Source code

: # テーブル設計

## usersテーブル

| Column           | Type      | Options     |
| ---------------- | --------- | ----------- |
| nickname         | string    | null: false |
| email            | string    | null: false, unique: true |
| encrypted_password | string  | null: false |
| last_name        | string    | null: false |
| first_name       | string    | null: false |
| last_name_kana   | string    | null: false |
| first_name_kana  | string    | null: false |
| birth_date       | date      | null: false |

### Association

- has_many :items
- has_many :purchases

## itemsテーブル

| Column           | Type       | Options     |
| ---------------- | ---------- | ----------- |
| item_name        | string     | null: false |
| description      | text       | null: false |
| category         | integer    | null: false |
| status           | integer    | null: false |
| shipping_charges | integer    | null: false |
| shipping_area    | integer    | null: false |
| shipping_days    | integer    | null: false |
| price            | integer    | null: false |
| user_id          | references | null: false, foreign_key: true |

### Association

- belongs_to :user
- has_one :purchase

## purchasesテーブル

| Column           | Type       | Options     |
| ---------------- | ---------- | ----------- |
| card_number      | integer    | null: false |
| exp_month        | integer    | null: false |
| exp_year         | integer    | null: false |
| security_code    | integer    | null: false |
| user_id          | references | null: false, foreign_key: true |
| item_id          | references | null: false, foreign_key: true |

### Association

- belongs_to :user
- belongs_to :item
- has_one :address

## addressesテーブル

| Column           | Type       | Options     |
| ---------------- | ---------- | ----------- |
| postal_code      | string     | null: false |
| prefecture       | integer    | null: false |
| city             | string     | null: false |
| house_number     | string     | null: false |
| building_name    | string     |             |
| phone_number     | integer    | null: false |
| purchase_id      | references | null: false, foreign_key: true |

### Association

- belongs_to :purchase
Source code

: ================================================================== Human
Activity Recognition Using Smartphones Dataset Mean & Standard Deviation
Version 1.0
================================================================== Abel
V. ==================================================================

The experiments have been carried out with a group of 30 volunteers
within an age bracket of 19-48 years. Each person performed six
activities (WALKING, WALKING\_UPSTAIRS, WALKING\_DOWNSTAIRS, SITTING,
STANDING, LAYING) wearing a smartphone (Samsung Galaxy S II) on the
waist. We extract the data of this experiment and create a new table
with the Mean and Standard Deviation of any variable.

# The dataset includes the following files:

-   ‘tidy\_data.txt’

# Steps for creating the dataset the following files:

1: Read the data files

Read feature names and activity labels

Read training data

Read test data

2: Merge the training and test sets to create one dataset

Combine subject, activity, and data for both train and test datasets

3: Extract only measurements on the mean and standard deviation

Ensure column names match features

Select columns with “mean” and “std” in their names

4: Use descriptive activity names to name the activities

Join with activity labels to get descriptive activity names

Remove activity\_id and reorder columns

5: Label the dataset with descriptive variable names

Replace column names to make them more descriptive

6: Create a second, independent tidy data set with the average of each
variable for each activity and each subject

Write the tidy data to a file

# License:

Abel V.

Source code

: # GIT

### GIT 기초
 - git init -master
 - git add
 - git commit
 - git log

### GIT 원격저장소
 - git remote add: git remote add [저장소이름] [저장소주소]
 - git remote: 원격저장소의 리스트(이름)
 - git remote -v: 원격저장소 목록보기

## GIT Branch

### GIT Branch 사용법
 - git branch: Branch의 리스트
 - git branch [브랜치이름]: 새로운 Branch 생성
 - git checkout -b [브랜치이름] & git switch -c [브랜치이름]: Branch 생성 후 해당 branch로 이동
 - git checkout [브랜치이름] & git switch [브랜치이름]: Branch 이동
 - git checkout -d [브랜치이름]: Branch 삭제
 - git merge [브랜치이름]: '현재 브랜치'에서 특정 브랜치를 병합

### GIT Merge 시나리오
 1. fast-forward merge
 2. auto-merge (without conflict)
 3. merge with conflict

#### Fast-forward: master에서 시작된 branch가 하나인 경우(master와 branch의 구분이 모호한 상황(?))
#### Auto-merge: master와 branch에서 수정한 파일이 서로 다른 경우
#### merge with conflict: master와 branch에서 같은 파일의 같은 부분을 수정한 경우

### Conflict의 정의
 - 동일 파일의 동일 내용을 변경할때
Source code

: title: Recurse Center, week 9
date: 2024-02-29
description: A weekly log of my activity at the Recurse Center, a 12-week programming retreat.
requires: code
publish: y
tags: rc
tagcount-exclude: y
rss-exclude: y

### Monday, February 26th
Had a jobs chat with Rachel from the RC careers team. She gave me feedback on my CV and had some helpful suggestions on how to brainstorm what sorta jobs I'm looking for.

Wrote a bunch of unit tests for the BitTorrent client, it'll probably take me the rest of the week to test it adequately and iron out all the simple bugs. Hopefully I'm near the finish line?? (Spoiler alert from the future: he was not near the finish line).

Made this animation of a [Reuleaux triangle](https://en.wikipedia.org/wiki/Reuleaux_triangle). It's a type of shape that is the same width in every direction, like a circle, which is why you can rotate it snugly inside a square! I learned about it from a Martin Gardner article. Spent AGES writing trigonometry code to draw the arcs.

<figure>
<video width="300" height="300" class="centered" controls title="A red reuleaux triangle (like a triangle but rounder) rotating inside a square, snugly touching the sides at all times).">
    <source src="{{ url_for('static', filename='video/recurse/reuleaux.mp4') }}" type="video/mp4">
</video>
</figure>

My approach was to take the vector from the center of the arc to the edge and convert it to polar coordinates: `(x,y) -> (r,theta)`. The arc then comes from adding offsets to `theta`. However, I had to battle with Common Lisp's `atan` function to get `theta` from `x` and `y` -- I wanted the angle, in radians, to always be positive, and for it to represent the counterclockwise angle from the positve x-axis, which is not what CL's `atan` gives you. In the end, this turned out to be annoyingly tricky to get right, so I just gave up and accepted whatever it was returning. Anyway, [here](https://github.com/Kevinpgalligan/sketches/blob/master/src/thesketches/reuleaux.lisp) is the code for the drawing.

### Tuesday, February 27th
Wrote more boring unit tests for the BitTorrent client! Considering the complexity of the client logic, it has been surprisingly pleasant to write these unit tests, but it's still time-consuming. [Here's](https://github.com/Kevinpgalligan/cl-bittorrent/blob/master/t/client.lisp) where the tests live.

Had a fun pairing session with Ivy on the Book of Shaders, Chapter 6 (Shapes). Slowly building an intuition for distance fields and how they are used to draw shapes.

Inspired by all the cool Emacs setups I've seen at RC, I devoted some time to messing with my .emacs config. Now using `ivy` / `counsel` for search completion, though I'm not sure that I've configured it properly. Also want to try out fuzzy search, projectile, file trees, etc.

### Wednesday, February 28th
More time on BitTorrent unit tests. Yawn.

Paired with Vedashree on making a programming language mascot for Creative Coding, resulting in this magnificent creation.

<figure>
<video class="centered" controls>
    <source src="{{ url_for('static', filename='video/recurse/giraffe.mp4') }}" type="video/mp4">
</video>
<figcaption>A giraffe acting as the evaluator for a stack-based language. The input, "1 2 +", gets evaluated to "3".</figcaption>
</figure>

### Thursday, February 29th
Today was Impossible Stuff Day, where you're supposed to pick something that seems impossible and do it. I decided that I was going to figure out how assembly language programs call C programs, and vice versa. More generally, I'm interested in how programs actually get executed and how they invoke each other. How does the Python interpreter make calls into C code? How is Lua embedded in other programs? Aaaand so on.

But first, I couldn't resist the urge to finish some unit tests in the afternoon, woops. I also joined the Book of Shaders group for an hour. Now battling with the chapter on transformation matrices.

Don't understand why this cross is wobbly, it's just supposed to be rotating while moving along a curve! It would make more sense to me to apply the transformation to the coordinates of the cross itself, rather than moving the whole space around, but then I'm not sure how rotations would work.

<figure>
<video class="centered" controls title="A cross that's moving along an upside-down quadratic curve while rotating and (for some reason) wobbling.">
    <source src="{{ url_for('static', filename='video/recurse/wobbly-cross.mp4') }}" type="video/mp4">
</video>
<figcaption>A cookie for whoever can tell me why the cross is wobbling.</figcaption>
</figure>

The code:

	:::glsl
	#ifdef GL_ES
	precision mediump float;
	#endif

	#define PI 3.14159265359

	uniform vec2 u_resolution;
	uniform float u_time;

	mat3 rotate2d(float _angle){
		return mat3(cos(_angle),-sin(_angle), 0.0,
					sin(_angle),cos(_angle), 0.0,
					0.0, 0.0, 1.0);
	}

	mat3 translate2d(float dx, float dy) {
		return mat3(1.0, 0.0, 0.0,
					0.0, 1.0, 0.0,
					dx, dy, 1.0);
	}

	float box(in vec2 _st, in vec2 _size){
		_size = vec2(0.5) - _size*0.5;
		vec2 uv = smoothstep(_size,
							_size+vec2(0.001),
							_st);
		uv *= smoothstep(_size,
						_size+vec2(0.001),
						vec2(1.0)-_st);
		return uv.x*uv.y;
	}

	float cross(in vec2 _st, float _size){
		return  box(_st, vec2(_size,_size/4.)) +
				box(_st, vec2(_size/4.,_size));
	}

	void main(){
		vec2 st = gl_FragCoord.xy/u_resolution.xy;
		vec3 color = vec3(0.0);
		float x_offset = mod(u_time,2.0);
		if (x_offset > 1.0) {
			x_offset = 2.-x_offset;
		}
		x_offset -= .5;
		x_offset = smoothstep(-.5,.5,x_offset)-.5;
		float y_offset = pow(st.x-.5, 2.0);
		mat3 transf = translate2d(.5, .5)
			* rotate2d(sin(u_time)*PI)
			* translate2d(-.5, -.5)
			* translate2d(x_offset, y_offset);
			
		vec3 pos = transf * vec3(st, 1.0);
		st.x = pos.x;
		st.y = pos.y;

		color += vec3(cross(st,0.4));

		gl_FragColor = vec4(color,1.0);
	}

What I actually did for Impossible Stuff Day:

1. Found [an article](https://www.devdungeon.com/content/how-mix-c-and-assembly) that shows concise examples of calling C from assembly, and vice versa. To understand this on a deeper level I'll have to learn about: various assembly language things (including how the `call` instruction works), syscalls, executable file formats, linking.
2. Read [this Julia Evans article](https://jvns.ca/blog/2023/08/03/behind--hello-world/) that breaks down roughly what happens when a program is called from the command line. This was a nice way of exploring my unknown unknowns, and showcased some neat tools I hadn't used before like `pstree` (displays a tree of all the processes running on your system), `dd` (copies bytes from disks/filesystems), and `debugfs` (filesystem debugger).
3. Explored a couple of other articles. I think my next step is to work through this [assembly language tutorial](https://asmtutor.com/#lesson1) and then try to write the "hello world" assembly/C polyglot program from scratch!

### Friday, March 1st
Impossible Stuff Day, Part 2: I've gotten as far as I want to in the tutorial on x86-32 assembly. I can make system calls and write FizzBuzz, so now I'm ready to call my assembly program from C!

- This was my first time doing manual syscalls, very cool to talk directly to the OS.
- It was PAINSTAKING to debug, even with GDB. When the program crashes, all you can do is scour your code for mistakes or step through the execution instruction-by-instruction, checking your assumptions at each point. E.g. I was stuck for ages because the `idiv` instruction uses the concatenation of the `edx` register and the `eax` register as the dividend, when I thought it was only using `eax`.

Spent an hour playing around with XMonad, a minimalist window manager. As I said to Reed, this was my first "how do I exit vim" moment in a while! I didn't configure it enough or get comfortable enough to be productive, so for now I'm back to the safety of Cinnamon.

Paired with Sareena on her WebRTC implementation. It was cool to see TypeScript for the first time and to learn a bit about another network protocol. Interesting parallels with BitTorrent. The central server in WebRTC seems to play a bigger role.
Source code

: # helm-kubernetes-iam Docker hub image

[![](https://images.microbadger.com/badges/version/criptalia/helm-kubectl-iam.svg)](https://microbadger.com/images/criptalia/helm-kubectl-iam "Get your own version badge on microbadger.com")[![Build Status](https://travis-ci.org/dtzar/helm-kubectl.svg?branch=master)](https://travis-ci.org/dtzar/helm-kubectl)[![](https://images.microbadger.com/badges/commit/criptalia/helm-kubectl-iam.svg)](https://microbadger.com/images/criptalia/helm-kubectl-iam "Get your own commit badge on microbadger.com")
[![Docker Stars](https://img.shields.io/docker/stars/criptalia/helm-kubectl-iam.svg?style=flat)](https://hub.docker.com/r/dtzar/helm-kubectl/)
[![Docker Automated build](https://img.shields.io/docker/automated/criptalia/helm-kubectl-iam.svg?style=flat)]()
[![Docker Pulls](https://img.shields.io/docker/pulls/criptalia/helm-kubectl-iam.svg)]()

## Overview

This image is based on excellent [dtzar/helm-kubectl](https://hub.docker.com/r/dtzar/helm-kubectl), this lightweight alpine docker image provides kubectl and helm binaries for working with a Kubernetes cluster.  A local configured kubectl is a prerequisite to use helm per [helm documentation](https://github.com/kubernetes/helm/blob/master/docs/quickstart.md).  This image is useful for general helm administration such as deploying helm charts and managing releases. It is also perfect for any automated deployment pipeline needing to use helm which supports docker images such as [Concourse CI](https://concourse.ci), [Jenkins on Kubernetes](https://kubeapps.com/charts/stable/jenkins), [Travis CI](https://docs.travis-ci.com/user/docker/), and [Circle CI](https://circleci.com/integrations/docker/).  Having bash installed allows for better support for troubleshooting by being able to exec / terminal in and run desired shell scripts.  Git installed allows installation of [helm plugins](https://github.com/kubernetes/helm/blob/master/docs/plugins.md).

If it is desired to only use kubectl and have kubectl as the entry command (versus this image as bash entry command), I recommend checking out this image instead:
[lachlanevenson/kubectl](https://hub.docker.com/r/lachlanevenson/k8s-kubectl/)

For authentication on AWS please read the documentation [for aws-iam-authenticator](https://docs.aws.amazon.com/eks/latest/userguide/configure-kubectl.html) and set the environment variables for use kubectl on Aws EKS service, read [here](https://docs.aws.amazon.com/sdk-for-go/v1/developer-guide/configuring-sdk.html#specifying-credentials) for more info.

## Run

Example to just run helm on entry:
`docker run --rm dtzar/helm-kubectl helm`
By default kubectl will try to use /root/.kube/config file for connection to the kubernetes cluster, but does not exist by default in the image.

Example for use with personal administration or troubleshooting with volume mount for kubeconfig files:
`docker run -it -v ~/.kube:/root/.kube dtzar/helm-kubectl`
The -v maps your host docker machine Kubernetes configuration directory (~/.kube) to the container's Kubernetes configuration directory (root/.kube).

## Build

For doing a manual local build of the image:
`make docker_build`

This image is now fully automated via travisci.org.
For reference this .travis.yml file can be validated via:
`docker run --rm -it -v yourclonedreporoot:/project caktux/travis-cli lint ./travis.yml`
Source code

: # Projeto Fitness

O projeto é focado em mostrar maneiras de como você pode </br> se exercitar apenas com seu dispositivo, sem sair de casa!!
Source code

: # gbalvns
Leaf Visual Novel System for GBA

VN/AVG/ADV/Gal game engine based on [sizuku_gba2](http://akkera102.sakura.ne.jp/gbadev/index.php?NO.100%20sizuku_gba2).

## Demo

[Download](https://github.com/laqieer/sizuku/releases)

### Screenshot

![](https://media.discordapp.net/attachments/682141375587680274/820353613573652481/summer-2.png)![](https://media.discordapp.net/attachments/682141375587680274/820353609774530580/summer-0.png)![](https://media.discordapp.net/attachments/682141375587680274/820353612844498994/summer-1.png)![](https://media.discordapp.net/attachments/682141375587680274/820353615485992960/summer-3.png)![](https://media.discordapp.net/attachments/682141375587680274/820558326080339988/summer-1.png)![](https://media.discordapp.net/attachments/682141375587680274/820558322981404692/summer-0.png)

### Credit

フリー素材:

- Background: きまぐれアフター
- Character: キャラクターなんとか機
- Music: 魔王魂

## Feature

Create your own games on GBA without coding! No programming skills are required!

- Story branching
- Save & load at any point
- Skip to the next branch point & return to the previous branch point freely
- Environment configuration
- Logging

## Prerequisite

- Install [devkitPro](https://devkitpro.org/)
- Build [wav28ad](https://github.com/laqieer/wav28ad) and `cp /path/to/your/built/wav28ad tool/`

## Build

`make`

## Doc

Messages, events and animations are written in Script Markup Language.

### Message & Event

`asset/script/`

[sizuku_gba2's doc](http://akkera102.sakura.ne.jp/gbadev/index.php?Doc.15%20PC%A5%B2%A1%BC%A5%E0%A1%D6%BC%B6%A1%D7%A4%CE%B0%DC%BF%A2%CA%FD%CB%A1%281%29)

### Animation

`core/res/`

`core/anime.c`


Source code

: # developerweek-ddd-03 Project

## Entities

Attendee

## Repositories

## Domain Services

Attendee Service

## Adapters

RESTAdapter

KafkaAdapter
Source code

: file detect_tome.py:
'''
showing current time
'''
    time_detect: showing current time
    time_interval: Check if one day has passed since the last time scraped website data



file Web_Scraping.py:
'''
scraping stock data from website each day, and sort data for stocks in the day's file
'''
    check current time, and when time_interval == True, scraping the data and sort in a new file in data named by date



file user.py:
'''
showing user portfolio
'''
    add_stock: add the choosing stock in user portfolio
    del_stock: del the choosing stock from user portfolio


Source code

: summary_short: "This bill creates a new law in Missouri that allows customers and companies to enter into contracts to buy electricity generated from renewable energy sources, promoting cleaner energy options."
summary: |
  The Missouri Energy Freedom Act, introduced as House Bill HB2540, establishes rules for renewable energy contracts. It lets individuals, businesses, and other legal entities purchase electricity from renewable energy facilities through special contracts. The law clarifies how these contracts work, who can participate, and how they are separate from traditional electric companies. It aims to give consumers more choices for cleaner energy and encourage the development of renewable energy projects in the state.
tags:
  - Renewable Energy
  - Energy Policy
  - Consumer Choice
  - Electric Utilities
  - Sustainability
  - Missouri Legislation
--- --- ---
* [YOUR ASSIGNMENT]
Copy each line of the listing in which the word "without" can be found.

* [WORKED SOLUTION]
 2. auto-merge (without conflict)
Create your own games on GBA without coding! No programming skills are required!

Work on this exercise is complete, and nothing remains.